For some, switching negative thoughts to positive ones comes easy; it’s a natural reaction. For others, particularly in those especially tough miles, clearing the mind of any pessimism is simply not realistic. But that doesn’t give you a pass to let your defeatist attitude spiral out of control.
“Try your process goals to help you stay in the moment and help you win the moment,” says Cheadle. “Ask, ‘What do you need to do right now in order to get through this moment successfully?’ That way, instead of it identifying positive self-talk, it’s more informational.” (If you tend to lean more glass-half-empty, you may benefit more from going into a run with a plan of how you’ll address those moments along the way, says Blanton.)
Linden tends to tell herself, “calm, calm, calm, relax, relax, relax” and check in on a loose jaw, relaxed shoulders, and standing taller. It’s not “positive thinking,” per se, but it’s not negative, either. That neutral approach can be just what you need to ride out a tough patch. She will also turn her attention to something bigger than the race itself and the hard moment she’s in. “You’re out there alone, but ultimately we all have teams behind us, and for me, I just think about those people and how I’m going to talk to them after the race and whether I can say, ‘Did I give everything?’”
What all great marathoners have in common is their mental flexibility. “We’re so fortunate to be able to keep filling our toolbox with different ways to learn and grow,” says Kastor. When Plans A, B, and C don’t work, they know it’s just an opportunity to create a Plan D. “I think the longest-running mantra that I’ve used is ‘define yourself,’ and to me that means that it isn’t about the race or how you finish. It’s about how you carry yourself through it. Some of my races that I’m most proud of are races that I might have been fifth or sixth, but I feel like I have never been tougher.

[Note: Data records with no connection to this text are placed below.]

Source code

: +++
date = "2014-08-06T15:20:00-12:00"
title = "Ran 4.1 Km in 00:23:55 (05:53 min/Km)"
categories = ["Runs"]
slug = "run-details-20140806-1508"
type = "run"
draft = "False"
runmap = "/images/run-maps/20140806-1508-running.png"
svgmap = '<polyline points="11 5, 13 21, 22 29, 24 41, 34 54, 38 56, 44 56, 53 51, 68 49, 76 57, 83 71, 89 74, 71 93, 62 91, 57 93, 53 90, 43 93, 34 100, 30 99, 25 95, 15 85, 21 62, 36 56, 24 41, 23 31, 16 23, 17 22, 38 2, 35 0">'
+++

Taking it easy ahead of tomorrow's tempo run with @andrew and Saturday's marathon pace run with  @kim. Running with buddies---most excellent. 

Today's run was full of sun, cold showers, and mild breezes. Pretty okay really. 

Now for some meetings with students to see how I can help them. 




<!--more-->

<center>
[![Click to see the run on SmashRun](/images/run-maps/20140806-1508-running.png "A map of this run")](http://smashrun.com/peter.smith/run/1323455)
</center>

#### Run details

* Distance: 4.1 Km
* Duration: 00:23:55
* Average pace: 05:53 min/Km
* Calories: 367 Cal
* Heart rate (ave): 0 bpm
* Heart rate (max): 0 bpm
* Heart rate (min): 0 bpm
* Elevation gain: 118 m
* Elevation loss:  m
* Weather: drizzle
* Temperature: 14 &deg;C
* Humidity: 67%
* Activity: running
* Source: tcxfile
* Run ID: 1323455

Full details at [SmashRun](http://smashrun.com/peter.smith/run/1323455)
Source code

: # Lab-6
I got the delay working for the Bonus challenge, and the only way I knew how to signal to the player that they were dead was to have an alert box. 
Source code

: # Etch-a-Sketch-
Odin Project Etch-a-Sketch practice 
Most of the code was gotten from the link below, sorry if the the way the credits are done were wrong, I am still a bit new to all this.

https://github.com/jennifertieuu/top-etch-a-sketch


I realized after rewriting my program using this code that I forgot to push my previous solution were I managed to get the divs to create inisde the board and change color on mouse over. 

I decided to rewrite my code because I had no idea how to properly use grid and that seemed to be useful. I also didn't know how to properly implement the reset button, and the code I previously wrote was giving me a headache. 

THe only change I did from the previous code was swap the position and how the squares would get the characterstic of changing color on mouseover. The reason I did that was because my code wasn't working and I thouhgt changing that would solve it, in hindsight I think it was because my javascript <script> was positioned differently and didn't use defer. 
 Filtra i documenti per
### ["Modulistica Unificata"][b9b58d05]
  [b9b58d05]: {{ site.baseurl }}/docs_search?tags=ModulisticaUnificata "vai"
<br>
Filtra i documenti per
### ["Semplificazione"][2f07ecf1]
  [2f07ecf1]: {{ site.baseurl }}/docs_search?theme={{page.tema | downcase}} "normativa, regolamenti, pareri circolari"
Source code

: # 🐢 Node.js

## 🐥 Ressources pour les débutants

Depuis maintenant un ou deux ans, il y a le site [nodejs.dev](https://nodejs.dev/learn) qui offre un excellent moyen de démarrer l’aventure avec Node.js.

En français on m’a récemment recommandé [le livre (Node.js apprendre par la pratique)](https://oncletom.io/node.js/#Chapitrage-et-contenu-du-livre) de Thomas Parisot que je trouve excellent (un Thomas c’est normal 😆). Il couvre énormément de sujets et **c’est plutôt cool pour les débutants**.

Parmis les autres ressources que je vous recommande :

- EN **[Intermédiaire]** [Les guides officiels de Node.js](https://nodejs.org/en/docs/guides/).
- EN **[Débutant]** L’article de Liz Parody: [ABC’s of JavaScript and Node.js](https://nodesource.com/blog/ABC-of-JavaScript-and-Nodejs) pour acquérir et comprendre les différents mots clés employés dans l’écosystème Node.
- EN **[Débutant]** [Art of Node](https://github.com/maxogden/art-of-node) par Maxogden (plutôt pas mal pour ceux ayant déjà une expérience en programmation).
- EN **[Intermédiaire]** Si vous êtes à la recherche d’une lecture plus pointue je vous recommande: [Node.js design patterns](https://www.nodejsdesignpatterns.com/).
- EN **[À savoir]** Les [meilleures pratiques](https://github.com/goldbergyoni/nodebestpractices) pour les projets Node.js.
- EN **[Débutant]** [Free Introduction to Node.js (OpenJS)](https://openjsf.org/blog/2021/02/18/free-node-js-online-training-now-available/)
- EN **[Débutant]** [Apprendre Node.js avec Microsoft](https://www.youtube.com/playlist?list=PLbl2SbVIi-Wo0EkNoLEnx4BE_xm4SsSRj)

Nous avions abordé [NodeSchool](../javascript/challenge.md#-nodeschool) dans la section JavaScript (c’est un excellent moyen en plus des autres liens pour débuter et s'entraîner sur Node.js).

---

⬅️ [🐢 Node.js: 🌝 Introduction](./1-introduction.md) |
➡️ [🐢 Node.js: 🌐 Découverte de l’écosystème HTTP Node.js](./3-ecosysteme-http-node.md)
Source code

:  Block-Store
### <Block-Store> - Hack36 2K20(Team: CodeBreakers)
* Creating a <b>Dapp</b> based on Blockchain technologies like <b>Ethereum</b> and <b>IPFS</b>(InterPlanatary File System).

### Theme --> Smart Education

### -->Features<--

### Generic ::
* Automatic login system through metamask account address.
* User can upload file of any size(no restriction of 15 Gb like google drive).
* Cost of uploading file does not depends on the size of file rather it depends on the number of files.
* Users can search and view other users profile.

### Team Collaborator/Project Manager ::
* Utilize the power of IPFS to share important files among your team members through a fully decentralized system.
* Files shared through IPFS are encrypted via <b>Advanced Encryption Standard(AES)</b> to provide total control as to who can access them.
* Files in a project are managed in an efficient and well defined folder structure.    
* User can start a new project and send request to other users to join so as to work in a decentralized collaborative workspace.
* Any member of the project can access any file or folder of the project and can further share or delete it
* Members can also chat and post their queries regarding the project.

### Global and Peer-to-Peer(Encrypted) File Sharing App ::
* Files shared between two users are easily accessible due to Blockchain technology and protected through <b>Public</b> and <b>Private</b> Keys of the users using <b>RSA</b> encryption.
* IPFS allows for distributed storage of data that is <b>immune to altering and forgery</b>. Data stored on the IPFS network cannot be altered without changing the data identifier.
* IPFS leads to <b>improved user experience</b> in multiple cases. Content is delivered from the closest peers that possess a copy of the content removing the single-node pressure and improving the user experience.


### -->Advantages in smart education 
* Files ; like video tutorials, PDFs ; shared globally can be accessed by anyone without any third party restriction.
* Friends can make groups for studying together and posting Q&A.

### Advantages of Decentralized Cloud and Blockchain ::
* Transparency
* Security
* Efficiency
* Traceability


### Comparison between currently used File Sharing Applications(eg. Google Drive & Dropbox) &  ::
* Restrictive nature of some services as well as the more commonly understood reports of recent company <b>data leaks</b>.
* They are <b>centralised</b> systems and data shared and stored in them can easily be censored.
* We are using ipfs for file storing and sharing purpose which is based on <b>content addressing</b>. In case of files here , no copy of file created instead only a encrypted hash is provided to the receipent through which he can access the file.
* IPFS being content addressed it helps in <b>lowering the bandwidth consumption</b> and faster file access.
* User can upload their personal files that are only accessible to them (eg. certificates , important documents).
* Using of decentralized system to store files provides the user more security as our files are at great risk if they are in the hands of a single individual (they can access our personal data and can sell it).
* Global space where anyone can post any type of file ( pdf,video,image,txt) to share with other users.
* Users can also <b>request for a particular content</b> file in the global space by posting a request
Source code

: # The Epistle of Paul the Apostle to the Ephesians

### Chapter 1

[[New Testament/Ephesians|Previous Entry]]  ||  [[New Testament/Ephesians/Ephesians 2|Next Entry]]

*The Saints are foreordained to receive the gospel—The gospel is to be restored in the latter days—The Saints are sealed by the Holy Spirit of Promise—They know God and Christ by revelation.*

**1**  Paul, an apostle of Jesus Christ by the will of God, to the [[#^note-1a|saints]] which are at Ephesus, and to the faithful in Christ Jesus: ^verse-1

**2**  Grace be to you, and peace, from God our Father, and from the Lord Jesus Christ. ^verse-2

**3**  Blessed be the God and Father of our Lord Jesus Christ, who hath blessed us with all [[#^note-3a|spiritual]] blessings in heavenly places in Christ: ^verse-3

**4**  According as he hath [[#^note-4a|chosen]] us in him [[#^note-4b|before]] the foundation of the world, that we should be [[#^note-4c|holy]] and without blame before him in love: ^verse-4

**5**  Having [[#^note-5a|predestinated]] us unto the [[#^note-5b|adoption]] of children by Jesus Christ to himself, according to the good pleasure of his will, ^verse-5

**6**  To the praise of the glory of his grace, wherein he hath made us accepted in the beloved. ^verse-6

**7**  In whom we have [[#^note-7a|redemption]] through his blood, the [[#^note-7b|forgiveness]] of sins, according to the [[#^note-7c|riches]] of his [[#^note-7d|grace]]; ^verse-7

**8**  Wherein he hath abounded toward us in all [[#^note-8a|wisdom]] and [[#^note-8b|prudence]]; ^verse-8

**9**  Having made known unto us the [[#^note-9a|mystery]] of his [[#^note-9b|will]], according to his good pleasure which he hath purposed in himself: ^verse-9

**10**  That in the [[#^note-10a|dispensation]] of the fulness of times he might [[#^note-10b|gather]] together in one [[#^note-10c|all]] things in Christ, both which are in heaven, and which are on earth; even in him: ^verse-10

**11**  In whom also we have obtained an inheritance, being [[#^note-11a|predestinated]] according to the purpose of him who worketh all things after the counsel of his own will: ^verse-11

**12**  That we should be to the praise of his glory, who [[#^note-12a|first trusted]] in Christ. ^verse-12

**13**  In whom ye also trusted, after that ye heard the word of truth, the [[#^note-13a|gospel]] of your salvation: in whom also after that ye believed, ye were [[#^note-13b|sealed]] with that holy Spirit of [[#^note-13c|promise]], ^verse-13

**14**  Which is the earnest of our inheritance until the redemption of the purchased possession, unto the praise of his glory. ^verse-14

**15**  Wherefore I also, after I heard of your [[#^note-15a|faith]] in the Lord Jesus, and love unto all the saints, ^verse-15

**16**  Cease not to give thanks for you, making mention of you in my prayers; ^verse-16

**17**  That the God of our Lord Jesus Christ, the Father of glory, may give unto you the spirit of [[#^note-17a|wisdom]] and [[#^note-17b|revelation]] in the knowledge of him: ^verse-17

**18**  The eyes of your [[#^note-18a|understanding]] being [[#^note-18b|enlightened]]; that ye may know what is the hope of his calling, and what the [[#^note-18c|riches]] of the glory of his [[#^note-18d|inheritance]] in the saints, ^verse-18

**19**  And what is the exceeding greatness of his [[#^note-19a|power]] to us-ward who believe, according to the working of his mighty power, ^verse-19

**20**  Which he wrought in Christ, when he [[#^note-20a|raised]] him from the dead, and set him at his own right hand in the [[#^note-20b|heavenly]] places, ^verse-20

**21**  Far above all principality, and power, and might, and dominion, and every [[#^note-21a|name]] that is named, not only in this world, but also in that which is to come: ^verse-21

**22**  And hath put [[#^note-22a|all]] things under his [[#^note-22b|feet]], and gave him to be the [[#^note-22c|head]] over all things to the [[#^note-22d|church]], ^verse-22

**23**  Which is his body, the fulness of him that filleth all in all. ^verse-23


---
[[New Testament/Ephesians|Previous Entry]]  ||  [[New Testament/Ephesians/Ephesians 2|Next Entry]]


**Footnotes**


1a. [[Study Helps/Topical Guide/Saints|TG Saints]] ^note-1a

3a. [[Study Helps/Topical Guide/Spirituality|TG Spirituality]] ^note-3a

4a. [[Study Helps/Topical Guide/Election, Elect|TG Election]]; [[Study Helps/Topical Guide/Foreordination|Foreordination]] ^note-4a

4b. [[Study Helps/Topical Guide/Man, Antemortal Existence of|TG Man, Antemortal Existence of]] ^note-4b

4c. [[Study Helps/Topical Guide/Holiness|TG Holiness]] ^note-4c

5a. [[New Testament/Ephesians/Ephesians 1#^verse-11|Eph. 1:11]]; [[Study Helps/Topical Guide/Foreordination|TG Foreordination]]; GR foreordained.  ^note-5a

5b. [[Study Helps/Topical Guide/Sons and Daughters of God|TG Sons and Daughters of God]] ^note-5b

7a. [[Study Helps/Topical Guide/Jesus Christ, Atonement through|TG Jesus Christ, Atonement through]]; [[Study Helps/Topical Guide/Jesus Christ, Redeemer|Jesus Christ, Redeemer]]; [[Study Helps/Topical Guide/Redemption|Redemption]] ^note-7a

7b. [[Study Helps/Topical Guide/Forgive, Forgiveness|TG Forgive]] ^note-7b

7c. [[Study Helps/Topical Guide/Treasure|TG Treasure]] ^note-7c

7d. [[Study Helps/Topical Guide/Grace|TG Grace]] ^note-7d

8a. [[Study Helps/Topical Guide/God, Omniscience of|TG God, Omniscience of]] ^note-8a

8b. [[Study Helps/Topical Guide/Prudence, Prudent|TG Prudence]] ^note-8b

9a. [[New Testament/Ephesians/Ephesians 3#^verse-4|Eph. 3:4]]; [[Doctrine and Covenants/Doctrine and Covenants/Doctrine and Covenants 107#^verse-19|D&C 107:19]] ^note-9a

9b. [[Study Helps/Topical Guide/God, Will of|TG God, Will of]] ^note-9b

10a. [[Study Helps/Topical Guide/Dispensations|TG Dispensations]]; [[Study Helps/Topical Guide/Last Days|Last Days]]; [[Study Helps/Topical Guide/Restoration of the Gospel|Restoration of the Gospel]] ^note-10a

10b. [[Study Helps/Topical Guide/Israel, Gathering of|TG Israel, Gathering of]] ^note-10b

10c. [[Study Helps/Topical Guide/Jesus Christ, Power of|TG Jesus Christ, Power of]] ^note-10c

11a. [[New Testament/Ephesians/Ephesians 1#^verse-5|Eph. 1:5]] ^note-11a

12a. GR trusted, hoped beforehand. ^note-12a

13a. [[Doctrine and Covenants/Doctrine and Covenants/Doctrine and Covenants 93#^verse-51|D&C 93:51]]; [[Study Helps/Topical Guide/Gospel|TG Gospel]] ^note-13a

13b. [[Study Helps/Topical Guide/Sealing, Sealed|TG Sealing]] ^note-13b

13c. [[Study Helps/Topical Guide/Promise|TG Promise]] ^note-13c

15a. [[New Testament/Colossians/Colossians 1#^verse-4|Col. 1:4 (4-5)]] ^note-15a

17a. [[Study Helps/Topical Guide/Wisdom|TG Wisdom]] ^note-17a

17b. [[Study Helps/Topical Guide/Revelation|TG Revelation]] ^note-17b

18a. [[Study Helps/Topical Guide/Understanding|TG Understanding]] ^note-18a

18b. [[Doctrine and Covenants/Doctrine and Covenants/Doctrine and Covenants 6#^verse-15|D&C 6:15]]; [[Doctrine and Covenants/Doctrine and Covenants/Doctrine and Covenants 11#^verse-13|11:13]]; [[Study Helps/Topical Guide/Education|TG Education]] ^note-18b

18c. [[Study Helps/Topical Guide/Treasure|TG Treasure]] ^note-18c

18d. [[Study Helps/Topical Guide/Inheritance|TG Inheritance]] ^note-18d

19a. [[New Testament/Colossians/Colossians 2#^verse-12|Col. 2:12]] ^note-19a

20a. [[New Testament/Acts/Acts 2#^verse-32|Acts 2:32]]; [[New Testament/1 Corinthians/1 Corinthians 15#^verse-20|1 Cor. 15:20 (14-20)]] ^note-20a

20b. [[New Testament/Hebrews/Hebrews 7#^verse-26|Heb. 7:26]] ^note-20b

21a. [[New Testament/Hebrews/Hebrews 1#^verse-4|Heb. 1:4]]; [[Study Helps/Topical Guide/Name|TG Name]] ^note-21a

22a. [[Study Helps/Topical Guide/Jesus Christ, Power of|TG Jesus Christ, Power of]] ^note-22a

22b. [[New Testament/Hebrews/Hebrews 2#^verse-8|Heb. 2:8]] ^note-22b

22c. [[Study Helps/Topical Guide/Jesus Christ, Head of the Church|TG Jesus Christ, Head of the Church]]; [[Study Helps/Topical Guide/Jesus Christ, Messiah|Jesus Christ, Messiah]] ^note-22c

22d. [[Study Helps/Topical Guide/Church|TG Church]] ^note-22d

I’m so proud of the forward push and grind that lasted for miles upon miles, when water stations seemed like the best place to kick my feet up and rest. Those are the races that I feel so proud in persisting through.”
The best part about those tough races, those Plan Ds you never intended to make? They don’t just make you a stronger runner. “The things I work on with my athletes, they’re life skills as much as they are performance enhancement skills,” says Cheadle. “Both ask, ‘Do I have the tools to be able to face the challenges that come at me with competence and resilience?’” By building the thought habits of these women, you will.